Please take the records that follow and repeat exactly the lines starting with the line with "Engine 5, P4V" and going on through the line with "<kbd></kbd> &nbsp;&nbsp; [Adding".

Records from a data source
○ ○ ○ ○ ○

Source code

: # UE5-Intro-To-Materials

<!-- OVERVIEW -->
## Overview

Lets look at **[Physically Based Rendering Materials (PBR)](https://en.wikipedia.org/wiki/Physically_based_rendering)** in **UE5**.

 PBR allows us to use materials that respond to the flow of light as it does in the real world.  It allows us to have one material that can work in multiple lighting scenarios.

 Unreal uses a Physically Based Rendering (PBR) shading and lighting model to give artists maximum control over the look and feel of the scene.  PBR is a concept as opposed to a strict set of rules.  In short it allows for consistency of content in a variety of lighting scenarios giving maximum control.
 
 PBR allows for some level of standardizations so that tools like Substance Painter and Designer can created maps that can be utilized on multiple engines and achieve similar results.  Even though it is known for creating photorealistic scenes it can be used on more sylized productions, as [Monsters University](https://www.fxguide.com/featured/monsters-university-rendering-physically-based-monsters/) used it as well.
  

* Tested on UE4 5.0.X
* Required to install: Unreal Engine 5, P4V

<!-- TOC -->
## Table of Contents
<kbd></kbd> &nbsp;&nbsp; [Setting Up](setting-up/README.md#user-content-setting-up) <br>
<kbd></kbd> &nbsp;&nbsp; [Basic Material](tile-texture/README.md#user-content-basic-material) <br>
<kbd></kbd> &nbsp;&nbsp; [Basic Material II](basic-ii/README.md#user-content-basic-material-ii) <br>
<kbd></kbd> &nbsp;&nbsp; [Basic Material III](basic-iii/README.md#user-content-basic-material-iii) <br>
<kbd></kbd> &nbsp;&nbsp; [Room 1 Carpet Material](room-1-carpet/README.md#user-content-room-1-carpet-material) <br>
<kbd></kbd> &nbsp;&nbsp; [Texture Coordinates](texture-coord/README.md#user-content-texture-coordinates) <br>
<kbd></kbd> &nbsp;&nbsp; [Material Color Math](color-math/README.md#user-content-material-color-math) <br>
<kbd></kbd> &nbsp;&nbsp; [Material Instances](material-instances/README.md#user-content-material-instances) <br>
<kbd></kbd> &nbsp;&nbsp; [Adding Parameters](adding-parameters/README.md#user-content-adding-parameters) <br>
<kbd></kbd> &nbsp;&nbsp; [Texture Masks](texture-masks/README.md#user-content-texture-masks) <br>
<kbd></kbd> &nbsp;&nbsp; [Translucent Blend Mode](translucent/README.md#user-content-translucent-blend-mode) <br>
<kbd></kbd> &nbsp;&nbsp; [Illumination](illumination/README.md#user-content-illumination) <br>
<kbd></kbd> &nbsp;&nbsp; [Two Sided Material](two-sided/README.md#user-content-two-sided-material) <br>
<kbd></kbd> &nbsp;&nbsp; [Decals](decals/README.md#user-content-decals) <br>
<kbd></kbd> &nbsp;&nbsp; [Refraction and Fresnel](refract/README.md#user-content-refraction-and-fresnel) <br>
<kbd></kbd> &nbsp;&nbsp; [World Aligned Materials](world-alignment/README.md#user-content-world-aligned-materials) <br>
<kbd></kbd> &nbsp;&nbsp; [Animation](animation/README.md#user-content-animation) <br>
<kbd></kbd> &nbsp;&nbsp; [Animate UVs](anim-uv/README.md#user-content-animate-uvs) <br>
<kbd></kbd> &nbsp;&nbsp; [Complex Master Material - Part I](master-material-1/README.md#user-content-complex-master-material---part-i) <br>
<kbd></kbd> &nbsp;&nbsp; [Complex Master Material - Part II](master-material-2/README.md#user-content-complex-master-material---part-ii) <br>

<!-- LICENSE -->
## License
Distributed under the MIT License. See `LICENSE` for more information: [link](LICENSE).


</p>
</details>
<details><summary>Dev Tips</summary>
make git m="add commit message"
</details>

○ ○ ○ ○ ○

● **SOLUTION FOR THIS EXERCISE**:
* Required to install: Unreal Engine 5, P4V

<!-- TOC -->
## Table of Contents
<kbd></kbd> &nbsp;&nbsp; [Setting Up](setting-up/README.md#user-content-setting-up) <br>
<kbd></kbd> &nbsp;&nbsp; [Basic Material](tile-texture/README.md#user-content-basic-material) <br>
<kbd></kbd> &nbsp;&nbsp; [Basic Material II](basic-ii/README.md#user-content-basic-material-ii) <br>
<kbd></kbd> &nbsp;&nbsp; [Basic Material III](basic-iii/README.md#user-content-basic-material-iii) <br>
<kbd></kbd> &nbsp;&nbsp; [Room 1 Carpet Material](room-1-carpet/README.md#user-content-room-1-carpet-material) <br>
<kbd></kbd> &nbsp;&nbsp; [Texture Coordinates](texture-coord/README.md#user-content-texture-coordinates) <br>
<kbd></kbd> &nbsp;&nbsp; [Material Color Math](color-math/README.md#user-content-material-color-math) <br>
<kbd></kbd> &nbsp;&nbsp; [Material Instances](material-instances/README.md#user-content-material-instances) <br>
<kbd></kbd> &nbsp;&nbsp; [Adding Parameters](adding-parameters/README.md#user-content-adding-parameters) <br>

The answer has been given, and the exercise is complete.